►
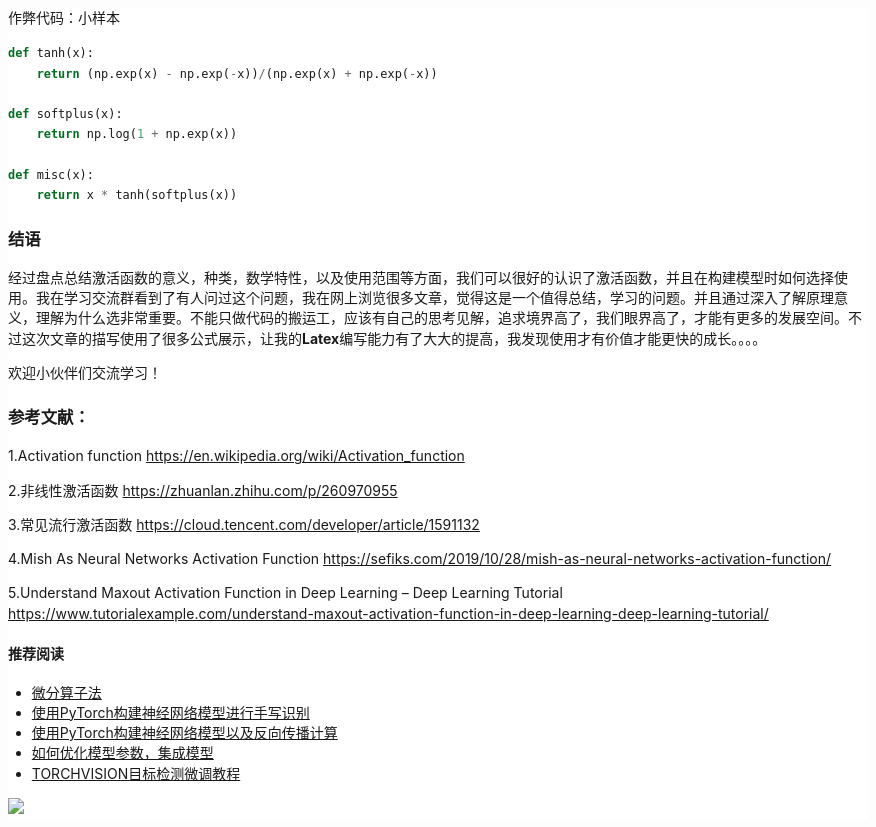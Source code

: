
 ```python
```

作弊代码：小样本

```python
def tanh(x):
    return (np.exp(x) - np.exp(-x))/(np.exp(x) + np.exp(-x))
 
def softplus(x):
    return np.log(1 + np.exp(x))
 
def misc(x):
    return x * tanh(softplus(x))
```

### 结语

经过盘点总结激活函数的意义，种类，数学特性，以及使用范围等方面，我们可以很好的认识了激活函数，并且在构建模型时如何选择使用。我在学习交流群看到了有人问过这个问题，我在网上浏览很多文章，觉得这是一个值得总结，学习的问题。并且通过深入了解原理意义，理解为什么选非常重要。不能只做代码的搬运工，应该有自己的思考见解，追求境界高了，我们眼界高了，才能有更多的发展空间。不过这次文章的描写使用了很多公式展示，让我的**Latex**编写能力有了大大的提高，我发现使用才有价值才能更快的成长。。。。



欢迎小伙伴们交流学习！

### 参考文献：

1.Activation function https://en.wikipedia.org/wiki/Activation_function

2.非线性激活函数 https://zhuanlan.zhihu.com/p/260970955

3.常见流行激活函数 https://cloud.tencent.com/developer/article/1591132

4.Mish As Neural Networks Activation Function https://sefiks.com/2019/10/28/mish-as-neural-networks-activation-function/

5.Understand Maxout Activation Function in Deep Learning – Deep Learning Tutorial https://www.tutorialexample.com/understand-maxout-activation-function-in-deep-learning-deep-learning-tutorial/

#### 推荐阅读

- [微分算子法](https://mp.weixin.qq.com/s/yz3x4JtgnC0lSSOLrBp5lA)
- [使用PyTorch构建神经网络模型进行手写识别](https://mp.weixin.qq.com/s/TPPYYOxRWuQMLEH9Mkeo-g)
- [使用PyTorch构建神经网络模型以及反向传播计算](https://mp.weixin.qq.com/s/aOGm3rQuA6ASBPPt8IiivA)
- [如何优化模型参数，集成模型](https://mp.weixin.qq.com/s/kBUuY12T6Sse4coYYMzlQA)
- [TORCHVISION目标检测微调教程](https://mp.weixin.qq.com/s/s18nVND3PhyYiaO_ioA9ZA)

![](https://cdn.jsdelivr.net/gh/filess/img2@main/2021/08/04/1628081548426-51138395-7cc1-4579-a0f0-dc4195c4ea0b.png)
◄
■ Exercise goal:
Show every line above in which the word "weixin" occurs.

■ Response below:
- [微分算子法](https://mp.weixin.qq.com/s/yz3x4JtgnC0lSSOLrBp5lA)
- [使用PyTorch构建神经网络模型进行手写识别](https://mp.weixin.qq.com/s/TPPYYOxRWuQMLEH9Mkeo-g)
- [使用PyTorch构建神经网络模型以及反向传播计算](https://mp.weixin.qq.com/s/aOGm3rQuA6ASBPPt8IiivA)
- [如何优化模型参数，集成模型](https://mp.weixin.qq.com/s/kBUuY12T6Sse4coYYMzlQA)
- [TORCHVISION目标检测微调教程](https://mp.weixin.qq.com/s/s18nVND3PhyYiaO_ioA9ZA)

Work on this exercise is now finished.